● Supplied information:
● ● ● ● ●

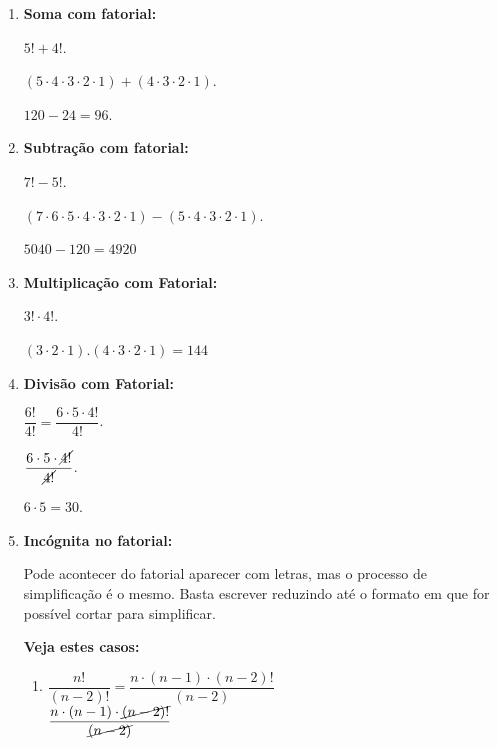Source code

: \begin{multicols*}{2}
    \begin{enumerate}

        \item \textbf{Soma com fatorial:}

              $5! + 4!$.

              $ (5 \cdot 4 \cdot 3 \cdot 2 \cdot 1) + (4 \cdot 3 \cdot 2 \cdot 1)$.

              $ 120 - 24 = 96 $.

        \item \textbf{Subtração com fatorial:}

              $ 7! - 5! $.

              $ (7 \cdot 6 \cdot 5 \cdot 4 \cdot 3 \cdot 2 \cdot 1) - (5 \cdot 4 \cdot 3 \cdot 2 \cdot 1) $.

              $ 5040 - 120 = 4920 $

        \item \textbf{Multiplicação com Fatorial:}

              $ 3! \cdot 4! $.

              $ (3 \cdot 2 \cdot 1) . ( 4 \cdot 3 \cdot2 \cdot1) = 144 $

        \item \textbf{Divisão com Fatorial:}

              $ \dfrac{6!}{4!} = \dfrac{6 \cdot 5 \cdot 4!}{4!}$.

              $ \dfrac{6 \cdot 5 \cdot \cancel{4!}}{\cancel{4!}} $.

              $ 6 \cdot 5 = 30 $.

        \item \textbf{Incógnita no fatorial:}

              Pode acontecer do fatorial aparecer com letras, mas o processo de simplificação é o mesmo. Basta escrever reduzindo até o formato em que for possível cortar para simplificar.

              \textbf{Veja estes casos:}

              \begin{enumerate}

                  \item 	$ \dfrac{n!}{(n - 2)!} = \dfrac{n \cdot (n - 1) \cdot ( n - 2)!}{(n - 2)} $\\

                        $ \dfrac{n \cdot (n - 1) \cdot \cancel{( n - 2)!}}{\cancel{(n - 2)}} $\\


\end{enumerate}
\end{enumerate}
\end{multicols*}
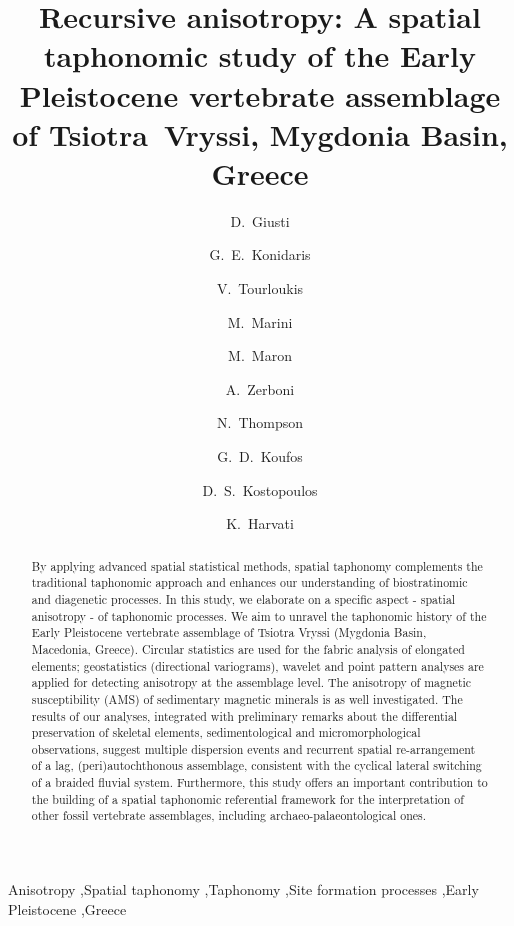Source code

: \documentclass[review,times,authoryear]{elsarticle} %
\begin{document}
\begin{frontmatter}
  
  \title{Recursive anisotropy: A spatial taphonomic study of the Early Pleistocene vertebrate assemblage of Tsiotra~Vryssi, Mygdonia Basin, Greece}
  
  \author[tue]{D.~Giusti}
  
  \author[tue]{G.~E.~Konidaris}
  \author[tue]{V.~Tourloukis}
  \author[mi]{M.~Marini}
  \author[mi]{M.~Maron}
  \author[mi]{A.~Zerboni}
  \author[tue]{N.~Thompson}
  \author[thess]{G.~D.~Koufos}
  \author[thess]{D.~S.~Kostopoulos}
  \author[tue]{K.~Harvati}
  
  \address[tue]{Paläoanthropologie, Senckenberg Centre for Human Evolution and Palaeoenvironment, Eberhard Karls Universität Tübingen, Rümelinstr. 23, 72070 Tübingen, Germany}
  \address[mi]{Università degli Studi di Milano, via Mangiagalli 34, 20133 Milano, Italy}
  \address[thess]{Aristotle University of Thessaloniki, Department of Geology, Laboratory of Geology and Palaeontology, 54124 Thessaloniki, Greece}

  \begin{abstract} %
    By applying advanced spatial statistical methods, spatial taphonomy complements the traditional taphonomic approach and enhances our understanding of biostratinomic and diagenetic processes. In this study, we elaborate on a specific aspect - spatial anisotropy - of taphonomic processes. We aim to unravel the taphonomic history of the Early Pleistocene vertebrate assemblage of Tsiotra Vryssi (Mygdonia Basin, Macedonia, Greece). Circular statistics are used for the fabric analysis of elongated elements; geostatistics (directional variograms), wavelet and point pattern analyses are applied for detecting anisotropy at the assemblage level. The anisotropy of magnetic susceptibility (AMS) of sedimentary magnetic minerals is as well investigated. The results of our analyses, integrated with preliminary remarks about the differential preservation of skeletal elements, sedimentological and micromorphological observations, suggest multiple dispersion events and recurrent spatial re-arrangement of a lag, (peri)autochthonous assemblage, consistent with the cyclical lateral switching of a braided fluvial system. Furthermore, this study offers an important contribution to the building of a spatial taphonomic referential framework for the interpretation of other fossil vertebrate assemblages, including archaeo-palaeontological ones.
  \end{abstract}
  
  \begin{keyword} %
    Anisotropy \sep Spatial taphonomy \sep Taphonomy \sep Site formation processes \sep Early Pleistocene \sep Greece
  \end{keyword}
  
\end{frontmatter}
\end{document}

● ● ● ● ●

● Task brief:
Copy out whichever lines of the listing contain the word "item".

● Reply:
        \item \textbf{Soma com fatorial:}
        \item \textbf{Subtração com fatorial:}
        \item \textbf{Multiplicação com Fatorial:}
        \item \textbf{Divisão com Fatorial:}
        \item \textbf{Incógnita no fatorial:}
                  \item 	$ \dfrac{n!}{(n - 2)!} = \dfrac{n \cdot (n - 1) \cdot ( n - 2)!}{(n - 2)} $\\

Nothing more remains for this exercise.